War Basilikum an einem Glas einst bloß ein unliebsames Überbleibsel nach dem Spülen, ist es längst ein extravagantes Botanical für den G’n‘T. Was gut schmeckt ist das eine, was sich gut anhört das andere. Und so darf es auch gerne ein Gin mit japanischer Tee-Hortensie, grönländischem Porst oder Maniok-Bisameibisch sein. Weil sich das eben gut auf dem Flaschenetikett liest, auch wenn es nicht anders schmeckt als Rheumasalbe riecht…

Die Menge an Ginsorten wächst schneller als Unkraut im Garten. Das erfordert einprägsame Namen. Waren früher Friseure wie Haarbracadabra und Hairoin führend, wenn es um kreative Namen ging, haben Ginhersteller diesen längst den Rang abgelaufen. Neben altdeutschen Namen wie Ferdinand, Siegfried und Adolf werden gerne auch Tiere wie Affen und Elefanten als Namenspaten herangezogen. Bleibt zu hoffen, dass diese keine Botanicals für den besonderen Geschmack beisteuern…

Namen wie Gingis Khan, GinChilla und Frank Ginatra heben sich eben von der Masse ab. Auch wenn unklar bleibt, ob mongolische Massenmörder, plüschige Nagetiere und ein toter Swingsänger wirklich für guten Gin stehen. Beim Probieren des ein oder anderen Gins mit kreativem Namen und ebenso kreativem Preis muss allerdings die Frage erlaubt sein, ob nicht etwas weniger Zeit für den Namen und dafür etwas mehr Zeit für die Rezeptur besser gewesen wäre…

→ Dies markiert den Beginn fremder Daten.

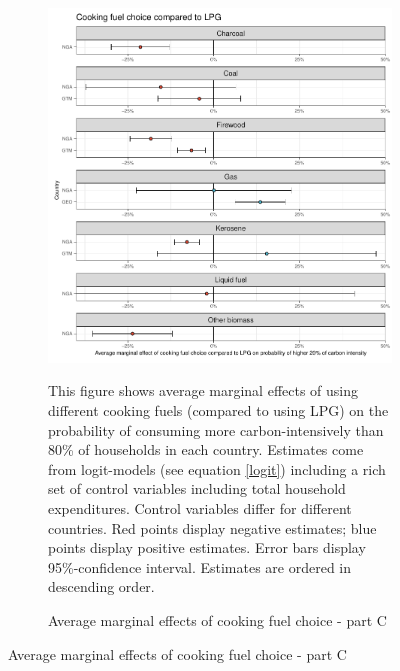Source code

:  \begin{figure}[ht!]\ContinuedFloat
   \centering
   \begin{subfigure}[b]{\textwidth}
   \centering
   \includegraphics{1_Figures/Analysis_Logit_Models_Marginal_Effects/Average_Marginal_Effects_affected_upper_80_CF_LPG_2017B.pdf}
   \caption{Average marginal effects of cooking fuel choice - part C} \label{fig:Logit_ME_CF_3}
   \begin{subcaption2}
     This figure shows average marginal effects of using different cooking fuels (compared to using LPG) on the probability of consuming more carbon-intensively than 80\% of households in each country. Estimates come from logit-models (see equation \ref{logit}) including a rich set of control variables including total household expenditures. Control variables differ for different countries. Red points display negative estimates; blue points display positive estimates. Error bars display 95\%-confidence interval. Estimates are ordered in descending order.
   \end{subcaption2}
   \end{subfigure}
 \end{figure}
 \clearpage

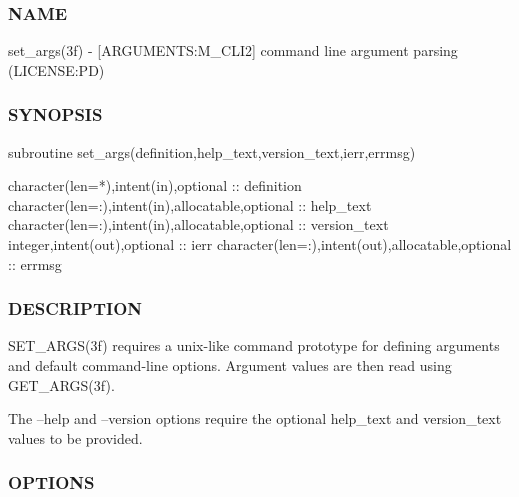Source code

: \subsubsection*{N\+A\+ME}

set\+\_\+args(3f) -\/ \mbox{[}A\+R\+G\+U\+M\+E\+N\+TS\+:M\+\_\+\+C\+L\+I2\mbox{]} command line argument parsing (L\+I\+C\+E\+N\+SE\+:PD) 

\subsubsection*{S\+Y\+N\+O\+P\+S\+IS}

\begin{DoxyVerb} subroutine set_args(definition,help_text,version_text,ierr,errmsg)

  character(len=*),intent(in),optional              :: definition
  character(len=:),intent(in),allocatable,optional  :: help_text
  character(len=:),intent(in),allocatable,optional  :: version_text
  integer,intent(out),optional                      :: ierr
  character(len=:),intent(out),allocatable,optional :: errmsg
\end{DoxyVerb}
 \subsubsection*{D\+E\+S\+C\+R\+I\+P\+T\+I\+ON}

\begin{DoxyVerb} SET_ARGS(3f) requires a unix-like command prototype for defining
 arguments and default command-line options. Argument values are then
 read using GET_ARGS(3f).

 The --help and --version options require the optional
 help_text and version_text values to be provided.
\end{DoxyVerb}


\subsubsection*{O\+P\+T\+I\+O\+NS}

Was für Gin gilt, gilt übrigens ebenso für seinen kongenialen Partner Tonic. Vorbei sind die Zeiten, in denen Tonicwater einfach Tonicwater hieß und auch so schmeckte. Früher gab es nur zwei Sorten der Bitterlimonade: eine in Dosen und eine in Flaschen; beide mit gelbem Etikett. Heute existiert zu jedem individuellen Gin ein individuelles Tonicwater mit fancy Namen und dazu eine spezielle Obst-, Gemüse- oder Unkrautsorte, die nur gemeinsam und im designten Glas das Aroma richtig entfaltet…

Je aufwändiger die Verpackung, umso enttäuschender ist jedoch oft der Abgang. Das haben manche Gins mit manchen Frauen gemeinsam. Mir persönlich schmeckt Gin übrigens am besten, wenn man ihn kurz vor dem Servieren gegen ein Bier eintauscht. Gingle Bells… gruenetomaten@live-magazin.de.

Patrik Wolf

P. S. Wenn es zu jedem Gin die passende Sorte an Tonic gibt, gibt es dann zu jedem Gin auch die passende Sorte an Kopfschmerztabletten?